Replicate the data exactly, every line included.

::::

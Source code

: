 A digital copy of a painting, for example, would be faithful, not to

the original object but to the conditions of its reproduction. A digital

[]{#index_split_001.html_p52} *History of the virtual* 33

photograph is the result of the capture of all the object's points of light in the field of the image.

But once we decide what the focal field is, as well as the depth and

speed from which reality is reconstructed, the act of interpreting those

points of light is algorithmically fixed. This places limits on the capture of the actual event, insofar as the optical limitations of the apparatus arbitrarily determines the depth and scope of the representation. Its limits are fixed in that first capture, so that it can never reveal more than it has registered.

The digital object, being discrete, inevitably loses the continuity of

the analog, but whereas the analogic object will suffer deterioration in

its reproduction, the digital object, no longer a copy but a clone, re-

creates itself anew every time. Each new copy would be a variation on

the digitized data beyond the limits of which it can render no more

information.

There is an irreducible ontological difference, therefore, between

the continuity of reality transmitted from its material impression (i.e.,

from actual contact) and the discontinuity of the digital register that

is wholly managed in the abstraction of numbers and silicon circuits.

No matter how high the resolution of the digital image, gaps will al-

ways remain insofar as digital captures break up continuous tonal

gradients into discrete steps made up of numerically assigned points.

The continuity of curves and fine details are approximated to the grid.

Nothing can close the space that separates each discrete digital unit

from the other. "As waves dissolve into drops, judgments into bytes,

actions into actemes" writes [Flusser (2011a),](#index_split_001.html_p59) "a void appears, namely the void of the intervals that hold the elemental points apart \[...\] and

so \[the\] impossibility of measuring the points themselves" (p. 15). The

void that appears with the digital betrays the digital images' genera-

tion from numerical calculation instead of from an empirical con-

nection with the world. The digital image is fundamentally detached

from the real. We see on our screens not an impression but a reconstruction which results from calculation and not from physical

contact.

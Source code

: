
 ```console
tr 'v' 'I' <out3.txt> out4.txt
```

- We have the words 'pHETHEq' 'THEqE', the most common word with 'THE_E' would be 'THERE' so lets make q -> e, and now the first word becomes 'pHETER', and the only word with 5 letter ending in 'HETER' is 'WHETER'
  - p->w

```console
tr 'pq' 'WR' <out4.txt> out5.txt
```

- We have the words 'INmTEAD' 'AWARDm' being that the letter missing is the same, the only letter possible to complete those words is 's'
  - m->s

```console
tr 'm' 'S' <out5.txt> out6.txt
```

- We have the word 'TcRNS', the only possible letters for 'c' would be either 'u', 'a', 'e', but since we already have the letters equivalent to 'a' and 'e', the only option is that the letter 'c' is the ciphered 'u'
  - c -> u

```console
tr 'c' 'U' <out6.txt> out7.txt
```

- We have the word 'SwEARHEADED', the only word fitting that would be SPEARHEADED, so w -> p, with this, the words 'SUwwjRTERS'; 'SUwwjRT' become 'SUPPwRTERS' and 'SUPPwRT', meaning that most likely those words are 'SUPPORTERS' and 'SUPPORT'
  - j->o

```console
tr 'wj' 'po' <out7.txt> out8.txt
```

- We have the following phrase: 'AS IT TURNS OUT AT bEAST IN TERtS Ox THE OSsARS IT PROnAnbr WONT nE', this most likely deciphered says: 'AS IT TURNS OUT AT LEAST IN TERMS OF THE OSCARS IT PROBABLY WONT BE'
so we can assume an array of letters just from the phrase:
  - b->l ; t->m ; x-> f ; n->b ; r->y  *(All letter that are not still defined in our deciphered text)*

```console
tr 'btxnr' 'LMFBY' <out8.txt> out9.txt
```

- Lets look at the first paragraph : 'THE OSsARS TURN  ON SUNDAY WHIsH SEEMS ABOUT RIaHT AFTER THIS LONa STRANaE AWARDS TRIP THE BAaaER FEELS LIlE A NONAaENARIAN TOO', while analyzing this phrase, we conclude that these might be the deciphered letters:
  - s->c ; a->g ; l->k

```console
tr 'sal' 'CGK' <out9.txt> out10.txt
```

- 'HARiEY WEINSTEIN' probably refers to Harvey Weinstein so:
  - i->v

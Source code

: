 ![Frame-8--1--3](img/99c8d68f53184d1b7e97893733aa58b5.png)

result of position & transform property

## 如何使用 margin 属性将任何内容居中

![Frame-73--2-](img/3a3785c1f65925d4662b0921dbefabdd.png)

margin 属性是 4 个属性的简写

::::

TASK OUTPUT:
Source code

: A digital copy of a painting, for example, would be faithful, not to

the original object but to the conditions of its reproduction. A digital

[]{#index_split_001.html_p52} *History of the virtual* 33

photograph is the result of the capture of all the object's points of light in the field of the image.

But once we decide what the focal field is, as well as the depth and

speed from which reality is reconstructed, the act of interpreting those

points of light is algorithmically fixed. This places limits on the capture of the actual event, insofar as the optical limitations of the apparatus arbitrarily determines the depth and scope of the representation. Its limits are fixed in that first capture, so that it can never reveal more than it has registered.

The digital object, being discrete, inevitably loses the continuity of

the analog, but whereas the analogic object will suffer deterioration in

its reproduction, the digital object, no longer a copy but a clone, re-

creates itself anew every time. Each new copy would be a variation on

the digitized data beyond the limits of which it can render no more

information.

There is an irreducible ontological difference, therefore, between

the continuity of reality transmitted from its material impression (i.e.,

from actual contact) and the discontinuity of the digital register that

is wholly managed in the abstraction of numbers and silicon circuits.

No matter how high the resolution of the digital image, gaps will al-

ways remain insofar as digital captures break up continuous tonal

gradients into discrete steps made up of numerically assigned points.

The continuity of curves and fine details are approximated to the grid.

Nothing can close the space that separates each discrete digital unit

from the other. "As waves dissolve into drops, judgments into bytes,

actions into actemes" writes [Flusser (2011a),](#index_split_001.html_p59) "a void appears, namely the void of the intervals that hold the elemental points apart \[...\] and

so \[the\] impossibility of measuring the points themselves" (p. 15). The

void that appears with the digital betrays the digital images' genera-

tion from numerical calculation instead of from an empirical con-

nection with the world. The digital image is fundamentally detached

from the real. We see on our screens not an impression but a reconstruction which results from calculation and not from physical

contact.

Source code

:
 ```console
tr 'v' 'I' <out3.txt> out4.txt
```

- We have the words 'pHETHEq' 'THEqE', the most common word with 'THE_E' would be 'THERE' so lets make q -> e, and now the first word becomes 'pHETER', and the only word with 5 letter ending in 'HETER' is 'WHETER'
  - p->w

```console
tr 'pq' 'WR' <out4.txt> out5.txt
```

- We have the words 'INmTEAD' 'AWARDm' being that the letter missing is the same, the only letter possible to complete those words is 's'
  - m->s

```console
tr 'm' 'S' <out5.txt> out6.txt
```

- We have the word 'TcRNS', the only possible letters for 'c' would be either 'u', 'a', 'e', but since we already have the letters equivalent to 'a' and 'e', the only option is that the letter 'c' is the ciphered 'u'
  - c -> u

```console
tr 'c' 'U' <out6.txt> out7.txt
```

- We have the word 'SwEARHEADED', the only word fitting that would be SPEARHEADED, so w -> p, with this, the words 'SUwwjRTERS'; 'SUwwjRT' become 'SUPPwRTERS' and 'SUPPwRT', meaning that most likely those words are 'SUPPORTERS' and 'SUPPORT'
  - j->o

```console
tr 'wj' 'po' <out7.txt> out8.txt
```

- We have the following phrase: 'AS IT TURNS OUT AT bEAST IN TERtS Ox THE OSsARS IT PROnAnbr WONT nE', this most likely deciphered says: 'AS IT TURNS OUT AT LEAST IN TERMS OF THE OSCARS IT PROBABLY WONT BE'
so we can assume an array of letters just from the phrase:
  - b->l ; t->m ; x-> f ; n->b ; r->y  *(All letter that are not still defined in our deciphered text)*

```console
tr 'btxnr' 'LMFBY' <out8.txt> out9.txt
```

- Lets look at the first paragraph : 'THE OSsARS TURN  ON SUNDAY WHIsH SEEMS ABOUT RIaHT AFTER THIS LONa STRANaE AWARDS TRIP THE BAaaER FEELS LIlE A NONAaENARIAN TOO', while analyzing this phrase, we conclude that these might be the deciphered letters:
  - s->c ; a->g ; l->k

```console
tr 'sal' 'CGK' <out9.txt> out10.txt
```

- 'HARiEY WEINSTEIN' probably refers to Harvey Weinstein so:
  - i->v

Source code

: ![Frame-8--1--3](img/99c8d68f53184d1b7e97893733aa58b5.png)

result of position & transform property

## 如何使用 margin 属性将任何内容居中

![Frame-73--2-](img/3a3785c1f65925d4662b0921dbefabdd.png)

margin 属性是 4 个属性的简写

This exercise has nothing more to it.